- **WHAT IS NEEDED**
Return every line from the one with "Square.java" through the one with "public class ShapeFactory", inclusive, exactly as it appears below.
*** GIVEN DATA ***
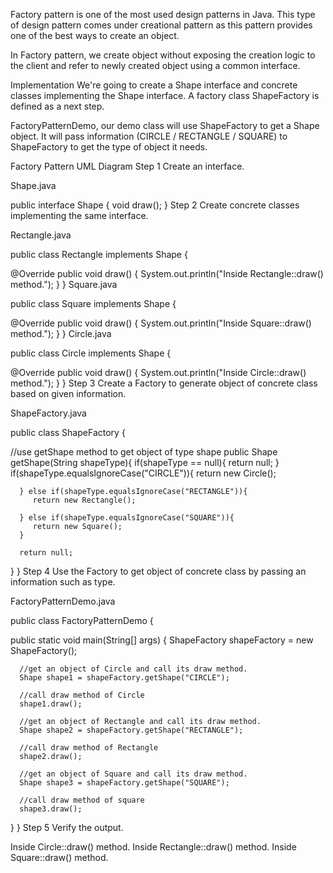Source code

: Factory pattern is one of the most used design patterns in Java. This type of design pattern comes under creational pattern as this pattern provides one of the best ways to create an object.

In Factory pattern, we create object without exposing the creation logic to the client and refer to newly created object using a common interface.

Implementation
We're going to create a Shape interface and concrete classes implementing the Shape interface. A factory class ShapeFactory is defined as a next step.

FactoryPatternDemo, our demo class will use ShapeFactory to get a Shape object. It will pass information (CIRCLE / RECTANGLE / SQUARE) to ShapeFactory to get the type of object it needs.

Factory Pattern UML Diagram
Step 1
Create an interface.

Shape.java

public interface Shape {
   void draw();
}
Step 2
Create concrete classes implementing the same interface.

Rectangle.java

public class Rectangle implements Shape {

   @Override
   public void draw() {
      System.out.println("Inside Rectangle::draw() method.");
   }
}
Square.java

public class Square implements Shape {

   @Override
   public void draw() {
      System.out.println("Inside Square::draw() method.");
   }
}
Circle.java

public class Circle implements Shape {

   @Override
   public void draw() {
      System.out.println("Inside Circle::draw() method.");
   }
}
Step 3
Create a Factory to generate object of concrete class based on given information.

ShapeFactory.java

public class ShapeFactory {
	
   //use getShape method to get object of type shape 
   public Shape getShape(String shapeType){
      if(shapeType == null){
         return null;
      }		
      if(shapeType.equalsIgnoreCase("CIRCLE")){
         return new Circle();
         
      } else if(shapeType.equalsIgnoreCase("RECTANGLE")){
         return new Rectangle();
         
      } else if(shapeType.equalsIgnoreCase("SQUARE")){
         return new Square();
      }
      
      return null;
   }
}
Step 4
Use the Factory to get object of concrete class by passing an information such as type.

FactoryPatternDemo.java

public class FactoryPatternDemo {

   public static void main(String[] args) {
      ShapeFactory shapeFactory = new ShapeFactory();

      //get an object of Circle and call its draw method.
      Shape shape1 = shapeFactory.getShape("CIRCLE");

      //call draw method of Circle
      shape1.draw();

      //get an object of Rectangle and call its draw method.
      Shape shape2 = shapeFactory.getShape("RECTANGLE");

      //call draw method of Rectangle
      shape2.draw();

      //get an object of Square and call its draw method.
      Shape shape3 = shapeFactory.getShape("SQUARE");

      //call draw method of square
      shape3.draw();
   }
}
Step 5
Verify the output.

Inside Circle::draw() method.
Inside Rectangle::draw() method.
Inside Square::draw() method.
*** End of GIVEN DATA ***
- **RESPONSE TO THE TASK**
Square.java

public class Square implements Shape {

   @Override
   public void draw() {
      System.out.println("Inside Square::draw() method.");
   }
}
Circle.java

public class Circle implements Shape {

   @Override
   public void draw() {
      System.out.println("Inside Circle::draw() method.");
   }
}
Step 3
Create a Factory to generate object of concrete class based on given information.

ShapeFactory.java

public class ShapeFactory {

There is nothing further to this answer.